For some specific special cases of 2D lattices I cheat and just use for the magnitudes:
$$A, \ B = \frac{1}{a}, \ \frac{1}{b}; \ \ \gamma = \frac{\pi}{2} \text{ (rectangular)}$$
and
$$A, \ B = \frac{2}{\sqrt{3}a}; \ \ b=a,\ \ \gamma = \frac{\pi}{3} \text{ (hexagonal)}$$
and in both cases:
$$\bf a \perp \bf B, \ \bf b \perp \bf A$$
without having to resort to "borrowing from" the third dimension. But in this case I still have to stop and think about the direction of those two i.e. on which side of $\bf A$ to draw $\bf B$ because perpendicularity offers two choices, twice.
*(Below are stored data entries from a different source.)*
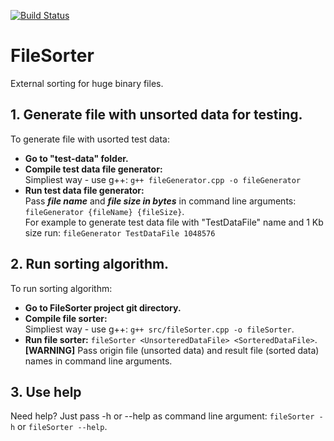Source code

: [![Build Status](https://travis-ci.com/smk-robotics/FileSorter.svg?branch=master)](https://travis-ci.com/github/smk-robotics/FileSorter)

# FileSorter
External sorting for huge binary files.
 
## 1. Generate file with unsorted data for testing.
To generate file with usorted test data:
  - **Go to "test-data" folder.**
  - **Compile test data file generator:** </br>
    Simpliest way - use g++: `g++ fileGenerator.cpp -o fileGenerator`
  - **Run test data file generator:**</br> 
    Pass ***file name*** and ***file size in bytes*** in command line arguments: `fileGenerator {fileName} {fileSize}`. </br>
    For example to generate test data file with "TestDataFile" name and 1 Kb size run: `fileGenerator TestDataFile 1048576`
  
## 2. Run sorting algorithm.
To run sorting algorithm: </br>
  - **Go to FileSorter project git directory.** 
  - **Compile file sorter:** </br>
    Simpliest way - use g++: `g++ src/fileSorter.cpp -o fileSorter`.
  - **Run file sorter:** `fileSorter <UnsorteredDataFile> <SorteredDataFile>`. </br>
    **[WARNING]** Pass origin file (unsorted data) and result file (sorted data) names in command line arguments.

## 3. Use help
Need help? Just pass -h or --help as command line argument: `fileSorter -h` or `fileSorter --help`.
This answer to How much like reciprocals are reciprocal vectors? Is there a matrix division that allows $\mathbf{A} = 1 / \mathbf{a}$ in three or two dimensions? answers "No" for three dimensions. For two dimensions I don't know if it says "no" or "it depends..."
Question: Is there a way to calculate reciprocal vectors of a two dimensional lattice without borrowing from the third dimension?